• _Work instruction_
Working line by line, output the entries below exactly as they appear.

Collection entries
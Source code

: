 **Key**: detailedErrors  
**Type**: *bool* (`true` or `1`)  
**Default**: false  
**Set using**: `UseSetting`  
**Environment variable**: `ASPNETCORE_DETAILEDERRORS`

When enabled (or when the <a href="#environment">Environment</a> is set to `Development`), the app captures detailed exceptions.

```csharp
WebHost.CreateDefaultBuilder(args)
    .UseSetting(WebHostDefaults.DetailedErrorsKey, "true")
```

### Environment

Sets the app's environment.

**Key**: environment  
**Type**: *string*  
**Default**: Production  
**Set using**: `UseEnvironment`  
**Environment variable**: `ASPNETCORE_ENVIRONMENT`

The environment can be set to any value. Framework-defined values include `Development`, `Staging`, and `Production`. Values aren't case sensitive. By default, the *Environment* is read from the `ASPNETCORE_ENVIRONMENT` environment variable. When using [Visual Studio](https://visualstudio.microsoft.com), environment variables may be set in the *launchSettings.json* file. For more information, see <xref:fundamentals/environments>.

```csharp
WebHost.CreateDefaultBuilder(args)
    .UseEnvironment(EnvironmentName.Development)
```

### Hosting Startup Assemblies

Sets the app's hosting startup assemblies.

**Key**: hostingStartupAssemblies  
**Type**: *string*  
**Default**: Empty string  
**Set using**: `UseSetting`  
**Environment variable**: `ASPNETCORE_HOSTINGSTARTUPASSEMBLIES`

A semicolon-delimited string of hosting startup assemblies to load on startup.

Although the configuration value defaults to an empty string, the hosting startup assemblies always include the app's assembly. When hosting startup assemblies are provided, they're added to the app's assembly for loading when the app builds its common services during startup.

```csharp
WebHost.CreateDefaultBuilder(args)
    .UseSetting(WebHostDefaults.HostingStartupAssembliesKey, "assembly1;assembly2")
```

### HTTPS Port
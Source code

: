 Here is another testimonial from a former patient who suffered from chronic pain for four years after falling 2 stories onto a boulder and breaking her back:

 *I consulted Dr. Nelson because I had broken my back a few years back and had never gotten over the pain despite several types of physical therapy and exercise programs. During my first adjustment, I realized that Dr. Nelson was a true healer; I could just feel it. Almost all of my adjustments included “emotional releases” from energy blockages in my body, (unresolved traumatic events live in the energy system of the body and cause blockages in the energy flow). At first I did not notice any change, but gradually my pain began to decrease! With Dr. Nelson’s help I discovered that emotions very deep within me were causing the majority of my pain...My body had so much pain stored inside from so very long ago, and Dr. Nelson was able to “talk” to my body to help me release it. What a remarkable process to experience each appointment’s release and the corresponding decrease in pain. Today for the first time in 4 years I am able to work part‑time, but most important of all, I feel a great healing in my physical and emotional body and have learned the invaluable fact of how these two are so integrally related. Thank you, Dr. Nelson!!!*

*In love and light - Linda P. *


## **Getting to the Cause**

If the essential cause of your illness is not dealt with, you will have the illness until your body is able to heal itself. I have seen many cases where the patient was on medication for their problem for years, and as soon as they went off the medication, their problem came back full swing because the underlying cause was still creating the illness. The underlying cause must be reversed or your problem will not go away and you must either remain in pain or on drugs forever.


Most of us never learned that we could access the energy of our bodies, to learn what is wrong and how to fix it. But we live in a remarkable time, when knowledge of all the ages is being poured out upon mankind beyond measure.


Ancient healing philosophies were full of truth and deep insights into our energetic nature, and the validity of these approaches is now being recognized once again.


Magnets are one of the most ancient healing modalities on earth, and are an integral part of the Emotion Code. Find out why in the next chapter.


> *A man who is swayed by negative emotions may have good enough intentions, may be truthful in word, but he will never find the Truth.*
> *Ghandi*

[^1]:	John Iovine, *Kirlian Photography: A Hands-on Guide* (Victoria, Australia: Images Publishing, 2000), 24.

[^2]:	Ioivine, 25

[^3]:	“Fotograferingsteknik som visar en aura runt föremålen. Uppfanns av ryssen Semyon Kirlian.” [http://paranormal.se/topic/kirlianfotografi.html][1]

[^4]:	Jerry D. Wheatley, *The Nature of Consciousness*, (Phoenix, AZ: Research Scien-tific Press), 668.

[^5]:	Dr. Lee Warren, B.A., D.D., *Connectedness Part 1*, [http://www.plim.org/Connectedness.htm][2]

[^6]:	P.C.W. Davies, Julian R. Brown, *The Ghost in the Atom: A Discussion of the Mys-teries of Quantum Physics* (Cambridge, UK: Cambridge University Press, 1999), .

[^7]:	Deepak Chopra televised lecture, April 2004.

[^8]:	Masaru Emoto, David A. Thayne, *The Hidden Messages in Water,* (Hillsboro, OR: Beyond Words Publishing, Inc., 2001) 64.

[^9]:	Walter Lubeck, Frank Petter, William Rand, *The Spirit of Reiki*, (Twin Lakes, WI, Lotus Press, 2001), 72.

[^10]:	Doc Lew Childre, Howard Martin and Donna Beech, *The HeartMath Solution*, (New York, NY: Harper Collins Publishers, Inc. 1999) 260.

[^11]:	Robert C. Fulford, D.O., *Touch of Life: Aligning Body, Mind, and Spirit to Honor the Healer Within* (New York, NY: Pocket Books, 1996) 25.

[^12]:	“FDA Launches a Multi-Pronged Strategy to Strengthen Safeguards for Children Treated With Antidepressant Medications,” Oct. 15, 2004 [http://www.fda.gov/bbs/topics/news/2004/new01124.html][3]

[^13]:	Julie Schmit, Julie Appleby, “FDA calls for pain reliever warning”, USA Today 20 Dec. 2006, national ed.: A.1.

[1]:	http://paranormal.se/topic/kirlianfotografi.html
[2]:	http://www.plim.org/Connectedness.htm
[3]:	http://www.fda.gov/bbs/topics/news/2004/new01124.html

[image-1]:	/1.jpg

• _Solution_
Source code

: **Key**: detailedErrors  
**Type**: *bool* (`true` or `1`)  
**Default**: false  
**Set using**: `UseSetting`  
**Environment variable**: `ASPNETCORE_DETAILEDERRORS`

When enabled (or when the <a href="#environment">Environment</a> is set to `Development`), the app captures detailed exceptions.

```csharp
WebHost.CreateDefaultBuilder(args)
    .UseSetting(WebHostDefaults.DetailedErrorsKey, "true")
```

### Environment

Sets the app's environment.

**Key**: environment  
**Type**: *string*  
**Default**: Production  
**Set using**: `UseEnvironment`  
**Environment variable**: `ASPNETCORE_ENVIRONMENT`

The environment can be set to any value. Framework-defined values include `Development`, `Staging`, and `Production`. Values aren't case sensitive. By default, the *Environment* is read from the `ASPNETCORE_ENVIRONMENT` environment variable. When using [Visual Studio](https://visualstudio.microsoft.com), environment variables may be set in the *launchSettings.json* file. For more information, see <xref:fundamentals/environments>.

```csharp
WebHost.CreateDefaultBuilder(args)
    .UseEnvironment(EnvironmentName.Development)
```

### Hosting Startup Assemblies

Sets the app's hosting startup assemblies.

**Key**: hostingStartupAssemblies  
**Type**: *string*  
**Default**: Empty string  
**Set using**: `UseSetting`  
**Environment variable**: `ASPNETCORE_HOSTINGSTARTUPASSEMBLIES`

A semicolon-delimited string of hosting startup assemblies to load on startup.

Although the configuration value defaults to an empty string, the hosting startup assemblies always include the app's assembly. When hosting startup assemblies are provided, they're added to the app's assembly for loading when the app builds its common services during startup.

```csharp
WebHost.CreateDefaultBuilder(args)
    .UseSetting(WebHostDefaults.HostingStartupAssembliesKey, "assembly1;assembly2")
```

### HTTPS Port
Source code

: Here is another testimonial from a former patient who suffered from chronic pain for four years after falling 2 stories onto a boulder and breaking her back:

 *I consulted Dr. Nelson because I had broken my back a few years back and had never gotten over the pain despite several types of physical therapy and exercise programs. During my first adjustment, I realized that Dr. Nelson was a true healer; I could just feel it. Almost all of my adjustments included “emotional releases” from energy blockages in my body, (unresolved traumatic events live in the energy system of the body and cause blockages in the energy flow). At first I did not notice any change, but gradually my pain began to decrease! With Dr. Nelson’s help I discovered that emotions very deep within me were causing the majority of my pain...My body had so much pain stored inside from so very long ago, and Dr. Nelson was able to “talk” to my body to help me release it. What a remarkable process to experience each appointment’s release and the corresponding decrease in pain. Today for the first time in 4 years I am able to work part‑time, but most important of all, I feel a great healing in my physical and emotional body and have learned the invaluable fact of how these two are so integrally related. Thank you, Dr. Nelson!!!*

*In love and light - Linda P. *


## **Getting to the Cause**

If the essential cause of your illness is not dealt with, you will have the illness until your body is able to heal itself. I have seen many cases where the patient was on medication for their problem for years, and as soon as they went off the medication, their problem came back full swing because the underlying cause was still creating the illness. The underlying cause must be reversed or your problem will not go away and you must either remain in pain or on drugs forever.


Most of us never learned that we could access the energy of our bodies, to learn what is wrong and how to fix it. But we live in a remarkable time, when knowledge of all the ages is being poured out upon mankind beyond measure.


Ancient healing philosophies were full of truth and deep insights into our energetic nature, and the validity of these approaches is now being recognized once again.


Magnets are one of the most ancient healing modalities on earth, and are an integral part of the Emotion Code. Find out why in the next chapter.


> *A man who is swayed by negative emotions may have good enough intentions, may be truthful in word, but he will never find the Truth.*
> *Ghandi*

[^1]:	John Iovine, *Kirlian Photography: A Hands-on Guide* (Victoria, Australia: Images Publishing, 2000), 24.

[^2]:	Ioivine, 25

[^3]:	“Fotograferingsteknik som visar en aura runt föremålen. Uppfanns av ryssen Semyon Kirlian.” [http://paranormal.se/topic/kirlianfotografi.html][1]

[^4]:	Jerry D. Wheatley, *The Nature of Consciousness*, (Phoenix, AZ: Research Scien-tific Press), 668.

[^5]:	Dr. Lee Warren, B.A., D.D., *Connectedness Part 1*, [http://www.plim.org/Connectedness.htm][2]

[^6]:	P.C.W. Davies, Julian R. Brown, *The Ghost in the Atom: A Discussion of the Mys-teries of Quantum Physics* (Cambridge, UK: Cambridge University Press, 1999), .

[^7]:	Deepak Chopra televised lecture, April 2004.

[^8]:	Masaru Emoto, David A. Thayne, *The Hidden Messages in Water,* (Hillsboro, OR: Beyond Words Publishing, Inc., 2001) 64.

[^9]:	Walter Lubeck, Frank Petter, William Rand, *The Spirit of Reiki*, (Twin Lakes, WI, Lotus Press, 2001), 72.

[^10]:	Doc Lew Childre, Howard Martin and Donna Beech, *The HeartMath Solution*, (New York, NY: Harper Collins Publishers, Inc. 1999) 260.

[^11]:	Robert C. Fulford, D.O., *Touch of Life: Aligning Body, Mind, and Spirit to Honor the Healer Within* (New York, NY: Pocket Books, 1996) 25.

[^12]:	“FDA Launches a Multi-Pronged Strategy to Strengthen Safeguards for Children Treated With Antidepressant Medications,” Oct. 15, 2004 [http://www.fda.gov/bbs/topics/news/2004/new01124.html][3]

[^13]:	Julie Schmit, Julie Appleby, “FDA calls for pain reliever warning”, USA Today 20 Dec. 2006, national ed.: A.1.

[1]:	http://paranormal.se/topic/kirlianfotografi.html
[2]:	http://www.plim.org/Connectedness.htm
[3]:	http://www.fda.gov/bbs/topics/news/2004/new01124.html

[image-1]:	/1.jpg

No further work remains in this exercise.